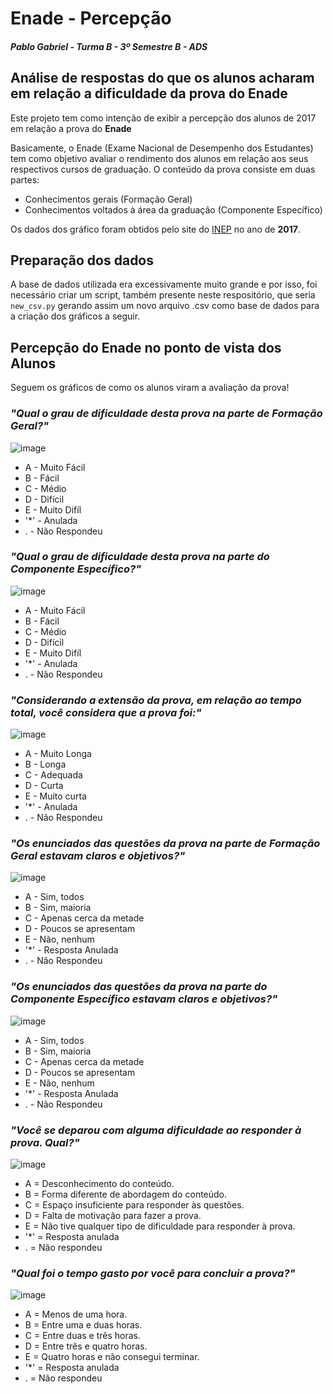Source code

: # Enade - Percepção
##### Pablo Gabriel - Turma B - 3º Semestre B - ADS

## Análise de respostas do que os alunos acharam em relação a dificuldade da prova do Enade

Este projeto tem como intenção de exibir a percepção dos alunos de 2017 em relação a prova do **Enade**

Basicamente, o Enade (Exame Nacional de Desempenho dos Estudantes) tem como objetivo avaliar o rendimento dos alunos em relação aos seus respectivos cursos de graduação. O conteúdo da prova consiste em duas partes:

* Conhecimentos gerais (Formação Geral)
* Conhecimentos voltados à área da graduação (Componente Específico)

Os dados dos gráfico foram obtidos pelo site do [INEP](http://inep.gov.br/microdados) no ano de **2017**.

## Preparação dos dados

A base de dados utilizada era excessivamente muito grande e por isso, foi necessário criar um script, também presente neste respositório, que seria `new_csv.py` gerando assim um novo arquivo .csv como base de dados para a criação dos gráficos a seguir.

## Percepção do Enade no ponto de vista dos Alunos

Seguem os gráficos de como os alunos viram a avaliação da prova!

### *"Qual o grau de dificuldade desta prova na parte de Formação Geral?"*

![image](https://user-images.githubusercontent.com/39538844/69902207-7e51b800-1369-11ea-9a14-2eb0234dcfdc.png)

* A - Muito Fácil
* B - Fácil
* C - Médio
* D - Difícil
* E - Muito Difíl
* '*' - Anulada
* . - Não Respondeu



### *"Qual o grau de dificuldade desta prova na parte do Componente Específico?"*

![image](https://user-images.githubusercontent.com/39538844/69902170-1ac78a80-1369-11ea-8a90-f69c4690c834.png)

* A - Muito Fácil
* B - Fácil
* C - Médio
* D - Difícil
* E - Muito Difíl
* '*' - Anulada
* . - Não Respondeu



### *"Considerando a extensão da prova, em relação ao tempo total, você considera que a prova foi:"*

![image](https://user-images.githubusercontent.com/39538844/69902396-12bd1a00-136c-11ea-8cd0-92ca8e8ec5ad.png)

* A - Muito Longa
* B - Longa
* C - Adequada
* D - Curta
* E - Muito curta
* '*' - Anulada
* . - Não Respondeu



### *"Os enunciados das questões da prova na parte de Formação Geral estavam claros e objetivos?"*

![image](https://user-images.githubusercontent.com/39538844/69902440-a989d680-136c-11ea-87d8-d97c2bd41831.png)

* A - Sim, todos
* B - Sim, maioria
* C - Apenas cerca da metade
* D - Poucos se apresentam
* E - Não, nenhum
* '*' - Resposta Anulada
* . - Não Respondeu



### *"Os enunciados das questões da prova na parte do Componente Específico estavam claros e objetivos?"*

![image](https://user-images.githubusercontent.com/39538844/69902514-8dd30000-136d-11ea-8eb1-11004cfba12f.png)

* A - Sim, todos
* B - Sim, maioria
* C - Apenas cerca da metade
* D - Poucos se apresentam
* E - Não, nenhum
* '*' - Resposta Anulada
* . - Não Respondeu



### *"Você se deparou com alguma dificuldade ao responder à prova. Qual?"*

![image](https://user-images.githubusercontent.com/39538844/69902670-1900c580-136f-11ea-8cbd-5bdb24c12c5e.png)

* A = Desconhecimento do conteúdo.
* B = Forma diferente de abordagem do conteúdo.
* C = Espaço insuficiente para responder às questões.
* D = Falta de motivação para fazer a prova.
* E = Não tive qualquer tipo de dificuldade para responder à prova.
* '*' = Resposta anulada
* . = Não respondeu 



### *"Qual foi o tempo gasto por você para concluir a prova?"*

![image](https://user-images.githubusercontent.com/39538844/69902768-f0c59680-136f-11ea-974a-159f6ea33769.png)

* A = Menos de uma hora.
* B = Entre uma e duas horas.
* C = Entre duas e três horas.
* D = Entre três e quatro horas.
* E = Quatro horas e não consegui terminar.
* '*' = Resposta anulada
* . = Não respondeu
==================================================
(YOUR INSTRUCTIONS): If a line in the records above includes the string "horas", copy it.

(RESULT FOR THIS EXERCISE):
* B = Entre uma e duas horas.
* C = Entre duas e três horas.
* D = Entre três e quatro horas.
* E = Quatro horas e não consegui terminar.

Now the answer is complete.